Friday, December 24, 2010

Wood block LED clock (part 2)

Making wooden enclosure.

Box can be made from any available material i.e. wooden boards, MDF or plywood.

I had some MDF sheets in my scrap container so I've build simple frame from narrow panels of 1/2" MDF.
Before joining pieces together I've applied some carpenter's glue to matching surfaces. Glue fills gaps and add extra strength to joint.

All parts fastened with 1" wooden screws. To avoid material splitting I've drilled 1/8" pilot holes for screws and made countersinks.

Front and back panels are made from 1/4" MDF and attached to frame with glue and screws. Wooden putty can be applied over top of screw heads to make surface even and smooth.

It's a good habit to keep scrap material just in case. 

Frame built with glue and wooden screws.

Box assembled.
As front window I've used piece of plastic grid from luminescent light fixture.
Window grid physically isolates LEDs, eliminates color mixing, forms nice illuminated dots and prevents front sheet of veneer from flexing inward. For better contrast grid is painted black.
Window frame is mounted flush with front surface and secured with hot glue.

Front window.
To finish box I've used assorted veneer samples set from local woodworking store.
I've chosen transparent maple veneer to cover front panel. For sides and top I've decided to use dark walnut veneer so it would make nice contrast with face panel. Back and bottom panels are hidden from observer so I've just painted them black.

Veneer application is pretty simple. Veneer piece should be cut slightly larger than area to which veneer is being applied. It can be glued with the same carpenter's glue or similar adhesive suitable for wooden material.

Excess of glue and accidental drips can be easily cleaned with damped cloth. After glue has dried, extra material around edges should be cut with x-acto knife (Caution, it's very sharp!). Corners can be sanded with fine sandpaper. As any other wooden material veneer can be stained, finished and sealed.    

Assorted veneer.
Veneer application. Glue. Dry. Cut excess on edges. Sand corners.
Box completed.
Well, I'm very happy with result. Stained and lacquered wooden box looks more impressive than boring plastic enclosure. For visual enchantment some shiny brass details can be added. I definitely will use this technique again.  

Pretty transparent, eh?
Controller and LED matrix are bolted together and whole assembly's attached to front panel with hot glue.   
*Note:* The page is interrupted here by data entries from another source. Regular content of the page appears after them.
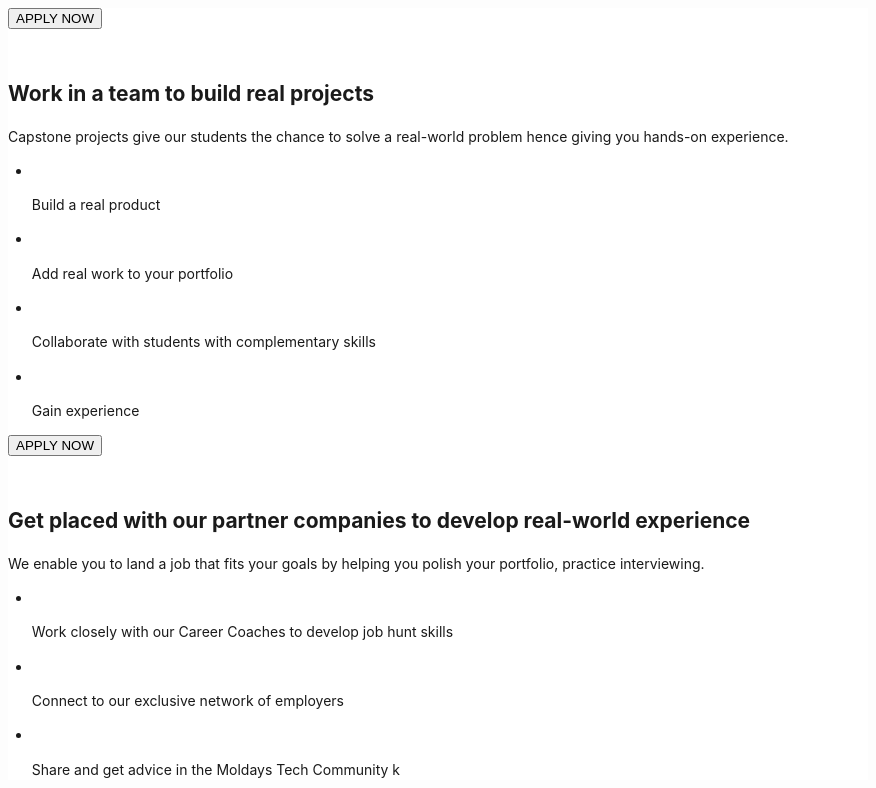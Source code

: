 </li>
</ul>
<button class="apply-btn">APPLY NOW</button>
</div>
</div>


<div class="card skills-card">

<img src="/home/fidel/Downloads/eb6147a9e16fed9ebdadc0faa8a6411c.jpg" alt class="img-card">
<div class="card-content">
<h2 class="testimonial-heading">Work in a team to build real projects
</h2>
<p class="card-content-p">Capstone projects give our students the chance to solve a real-world problem hence giving you hands-on experience.
</p>
<ul class="card-list">
<li class="card-item">
<img src="./images/tick.png" alt class="card-header"> <p>Build a real product
</p>
</li>
<li class="card-item">
<img src="./images/tick.png" alt class="card-header"> <p>Add real work to your portfolio
</p>
</li>
<li class="card-item">
<img src="./images/tick.png" alt class="card-header"> <p>Collaborate with students with complementary skills
</p>
</li>
<li class="card-item">
<img src="./images/tick.png" alt class="card-header"> <p>Gain experience
</p>
</li>
</ul>
<button class="apply-btn">APPLY NOW</button>
</div>
</div>


<div class="card skills-card">

<img src="/home/fidel/Desktop/433d0b1d54ecf32206afc803de24e6f3.jpg" alt class="img-card">
<div class="card-content">
<h2 class="testimonial-heading">Get placed with our partner companies to develop real-world experience
</h2>
<p class="card-content-p">We enable you to land a job that fits your goals by helping you polish your portfolio, practice interviewing.
</p>
<ul class="card-list">
<li class="card-item">
<img src="./images/tick.png" alt class="card-header"> <p>Work closely with our Career Coaches to develop job hunt skills
</p>
</li>
<li class="card-item">
<img src="./images/tick.png" alt class="card-header"> <p>Connect to our exclusive network of employers
</p>
</li>
<li class="card-item">
<img src="./images/tick.png" alt class="card-header"> <p>Share and get advice in the Moldays Tech Community
k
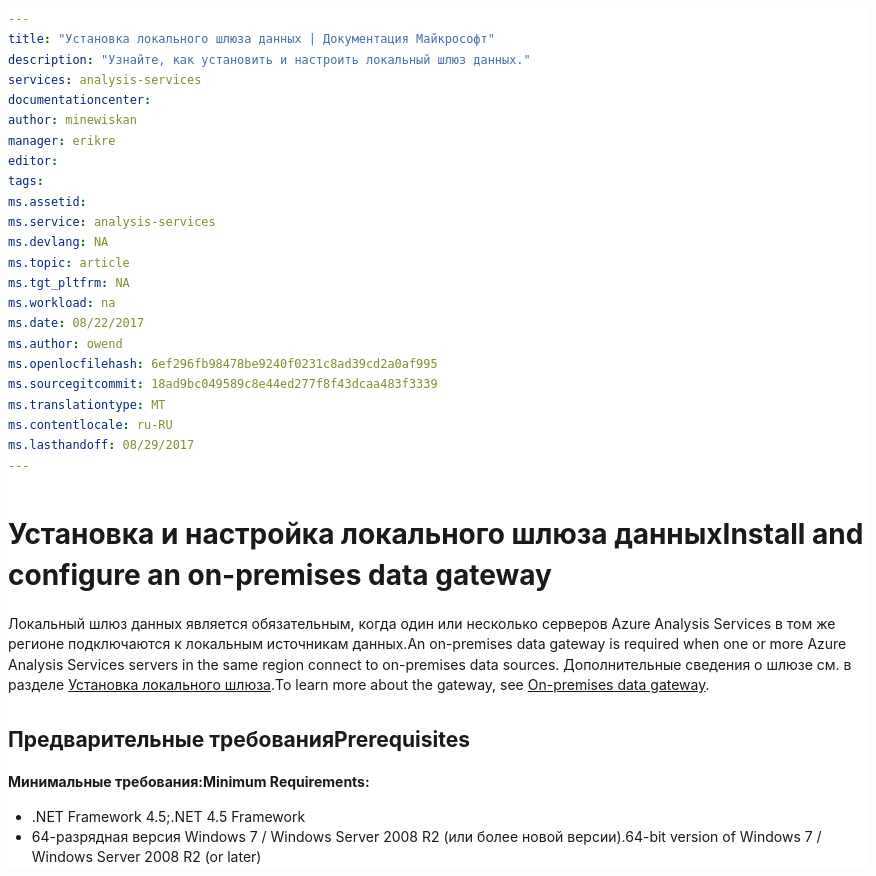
 ```yaml
---
title: "Установка локального шлюза данных | Документация Майкрософт"
description: "Узнайте, как установить и настроить локальный шлюз данных."
services: analysis-services
documentationcenter: 
author: minewiskan
manager: erikre
editor: 
tags: 
ms.assetid: 
ms.service: analysis-services
ms.devlang: NA
ms.topic: article
ms.tgt_pltfrm: NA
ms.workload: na
ms.date: 08/22/2017
ms.author: owend
ms.openlocfilehash: 6ef296fb98478be9240f0231c8ad39cd2a0af995
ms.sourcegitcommit: 18ad9bc049589c8e44ed277f8f43dcaa483f3339
ms.translationtype: MT
ms.contentlocale: ru-RU
ms.lasthandoff: 08/29/2017
---
```

# <a name="install-and-configure-an-on-premises-data-gateway"></a><span data-ttu-id="18eef-103">Установка и настройка локального шлюза данных</span><span class="sxs-lookup"><span data-stu-id="18eef-103">Install and configure an on-premises data gateway</span></span>
<span data-ttu-id="18eef-104">Локальный шлюз данных является обязательным, когда один или несколько серверов Azure Analysis Services в том же регионе подключаются к локальным источникам данных.</span><span class="sxs-lookup"><span data-stu-id="18eef-104">An on-premises data gateway is required when one or more Azure Analysis Services servers in the same region connect to on-premises data sources.</span></span> <span data-ttu-id="18eef-105">Дополнительные сведения о шлюзе см. в разделе [Установка локального шлюза](analysis-services-gateway.md).</span><span class="sxs-lookup"><span data-stu-id="18eef-105">To learn more about the gateway, see [On-premises data gateway](analysis-services-gateway.md).</span></span>

## <a name="prerequisites"></a><span data-ttu-id="18eef-106">Предварительные требования</span><span class="sxs-lookup"><span data-stu-id="18eef-106">Prerequisites</span></span>
<span data-ttu-id="18eef-107">**Минимальные требования:**</span><span class="sxs-lookup"><span data-stu-id="18eef-107">**Minimum Requirements:**</span></span>

* <span data-ttu-id="18eef-108">.NET Framework 4.5;</span><span class="sxs-lookup"><span data-stu-id="18eef-108">.NET 4.5 Framework</span></span>
* <span data-ttu-id="18eef-109">64-разрядная версия Windows 7 / Windows Server 2008 R2 (или более новой версии).</span><span class="sxs-lookup"><span data-stu-id="18eef-109">64-bit version of Windows 7 / Windows Server 2008 R2 (or later)</span></span>
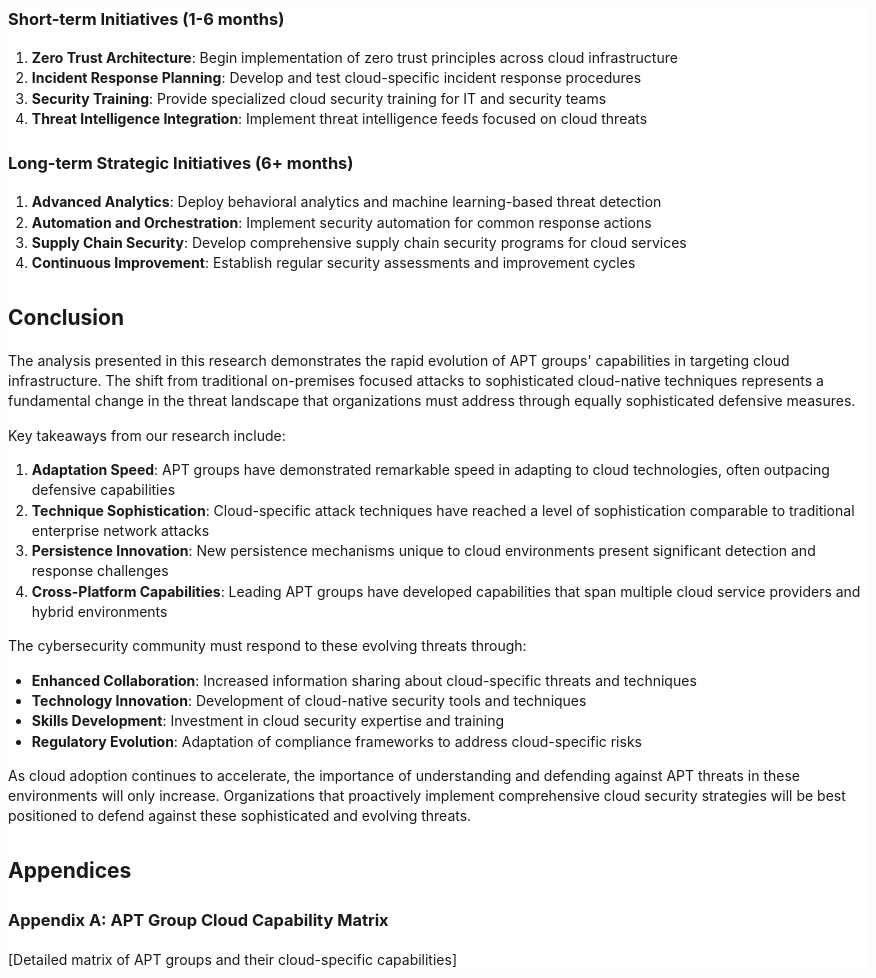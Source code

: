 ### Short-term Initiatives (1-6 months)

1. **Zero Trust Architecture**: Begin implementation of zero trust principles across cloud infrastructure
2. **Incident Response Planning**: Develop and test cloud-specific incident response procedures
3. **Security Training**: Provide specialized cloud security training for IT and security teams
4. **Threat Intelligence Integration**: Implement threat intelligence feeds focused on cloud threats

### Long-term Strategic Initiatives (6+ months)

1. **Advanced Analytics**: Deploy behavioral analytics and machine learning-based threat detection
2. **Automation and Orchestration**: Implement security automation for common response actions
3. **Supply Chain Security**: Develop comprehensive supply chain security programs for cloud services
4. **Continuous Improvement**: Establish regular security assessments and improvement cycles

## Conclusion

The analysis presented in this research demonstrates the rapid evolution of APT groups' capabilities in targeting cloud infrastructure. The shift from traditional on-premises focused attacks to sophisticated cloud-native techniques represents a fundamental change in the threat landscape that organizations must address through equally sophisticated defensive measures.

Key takeaways from our research include:

1. **Adaptation Speed**: APT groups have demonstrated remarkable speed in adapting to cloud technologies, often outpacing defensive capabilities
2. **Technique Sophistication**: Cloud-specific attack techniques have reached a level of sophistication comparable to traditional enterprise network attacks
3. **Persistence Innovation**: New persistence mechanisms unique to cloud environments present significant detection and response challenges
4. **Cross-Platform Capabilities**: Leading APT groups have developed capabilities that span multiple cloud service providers and hybrid environments

The cybersecurity community must respond to these evolving threats through:

- **Enhanced Collaboration**: Increased information sharing about cloud-specific threats and techniques
- **Technology Innovation**: Development of cloud-native security tools and techniques
- **Skills Development**: Investment in cloud security expertise and training
- **Regulatory Evolution**: Adaptation of compliance frameworks to address cloud-specific risks

As cloud adoption continues to accelerate, the importance of understanding and defending against APT threats in these environments will only increase. Organizations that proactively implement comprehensive cloud security strategies will be best positioned to defend against these sophisticated and evolving threats.

## Appendices

### Appendix A: APT Group Cloud Capability Matrix

[Detailed matrix of APT groups and their cloud-specific capabilities]
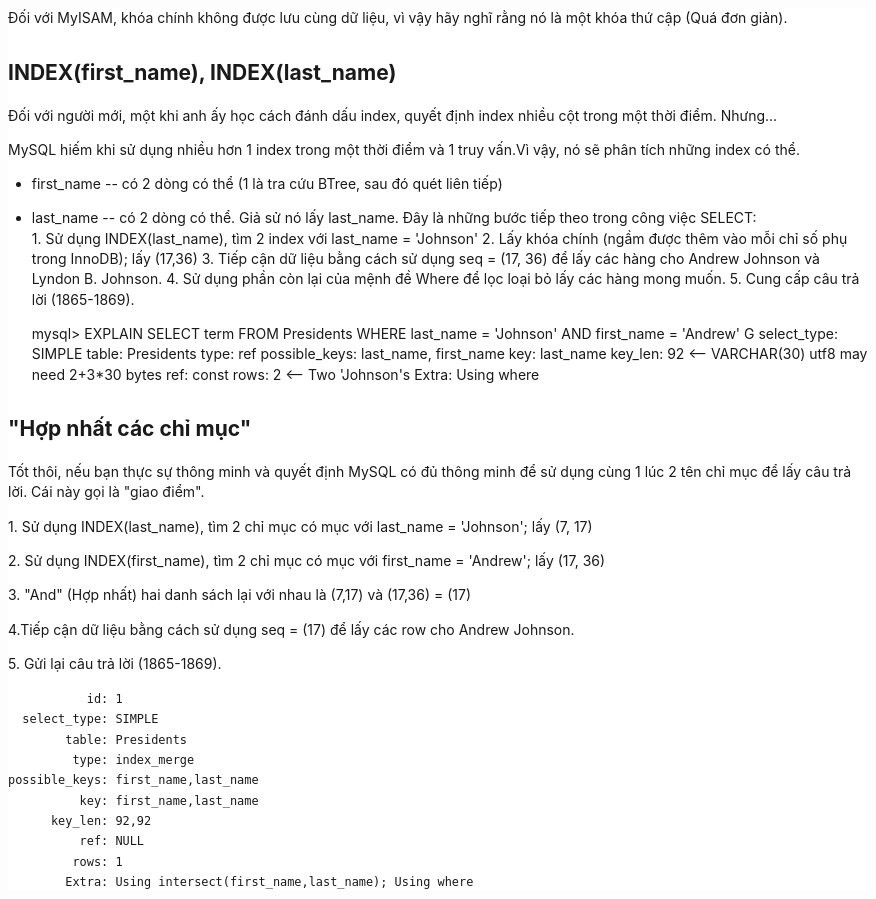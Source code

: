 Đối với MyISAM, khóa chính không được lưu cùng dữ liệu, vì vậy hãy nghĩ rằng nó là một khóa thứ cập (Quá đơn giản).

## INDEX(first_name), INDEX(last_name)

Đối với người mới, một khi anh ấy học cách đánh dấu index, quyết định index nhiều cột trong một thời điểm. Nhưng...

MySQL hiếm khi sử dụng nhiều hơn 1 index trong một thời điểm và 1 truy vấn.Vì vậy, nó sẽ phân tích những index có thể.

* first_name -- có 2 dòng có thể (1 là tra cứu BTree, sau đó quét liên tiếp)
* last_name -- có 2 dòng có thể. Giả sử nó lấy last_name. Đây là những bước tiếp theo trong công việc SELECT:  
1\. Sử dụng INDEX(last_name), tìm 2 index với last_name = 'Johnson'
2\. Lấy khóa chính (ngầm được thêm vào mỗi chỉ số phụ trong InnoDB); lấy (17,36)
3\. Tiếp cận dữ liệu bằng cách sử dụng seq = (17, 36) để lấy các hàng cho Andrew Johnson và Lyndon B. Johnson. 
4\. Sử dụng phần còn lại của mệnh đề Where để lọc loại bỏ lấy các hàng mong muốn.
5\. Cung cấp câu trả lời (1865-1869). 
    
    
    mysql>  EXPLAIN  SELECT  term
                FROM  Presidents
                WHERE  last_name = 'Johnson'
                  AND  first_name = 'Andrew'  G
      select_type: SIMPLE
            table: Presidents
             type: ref
    possible_keys: last_name, first_name
              key: last_name
          key_len: 92                 <-- VARCHAR(30) utf8 may need 2+3*30 bytes
              ref: const
             rows: 2                  <-- Two 'Johnson's
            Extra: Using where
    

## "Hợp nhất các chỉ mục"

Tốt thôi, nếu bạn thực sự thông minh và quyết định MySQL có đủ thông minh để sử dụng cùng 1 lúc 2 tên chỉ mục để lấy câu trả lời. Cái này gọi là "giao điểm".
 
 1\. Sử dụng INDEX(last_name), tìm 2 chỉ mục có mục với last_name = 'Johnson'; lấy (7, 17) 
 
 2\. Sử dụng INDEX(first_name), tìm 2 chỉ mục có mục với first_name = 'Andrew'; lấy (17, 36) 
 
 3\. "And" (Hợp nhất) hai danh sách lại với nhau là (7,17) và (17,36) = (17) 
 
 4\.Tiếp cận dữ liệu bằng cách sử dụng seq = (17) để lấy các row cho Andrew Johnson. 
 
 5\. Gửi lại câu trả lời (1865-1869).
    
    
               id: 1
      select_type: SIMPLE
            table: Presidents
             type: index_merge
    possible_keys: first_name,last_name
              key: first_name,last_name
          key_len: 92,92
              ref: NULL
             rows: 1
            Extra: Using intersect(first_name,last_name); Using where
Two tactile switches are installed on a small PCB. Two pieces of wooden 1/4" dowel are used to transmit force to button's top. Button assembly and power jack are mounted on a back panel. As final touch I've installed self adhesive rubber feet onto bottom panel. 

Controller and LED matrix ready for installation.
Button assembly.
After assembling has finished let's turn it ON and play game "What's time now ?".
Sadly, still pictures cannot show beauty of clock performance. In real life it looks much better.

It's still 17:35. LED pattern changes every second. 


Short video about wood clock performance.
See what it looks like in real life.

Need more inspiration?
Here's links to wood LED clocks made by other clock enthusiasts. Very impressive projects.

(part 1) <--- Wood block LED clock


  1. This LED clock is so cool! This would perfectly fit on my desk. I love it!

    membrane switch

  2. What's the thickness of the veneer?
    I have a desktop CNC machine, so I was considering making one from a solid block of pine and just milling the front surface nice and thin where the light needs to pass through.

    1. I think it's standard thickness 1/32".
      I suggest to use clear plastic beneath of thin layer of wood to prevent it from accidental damage.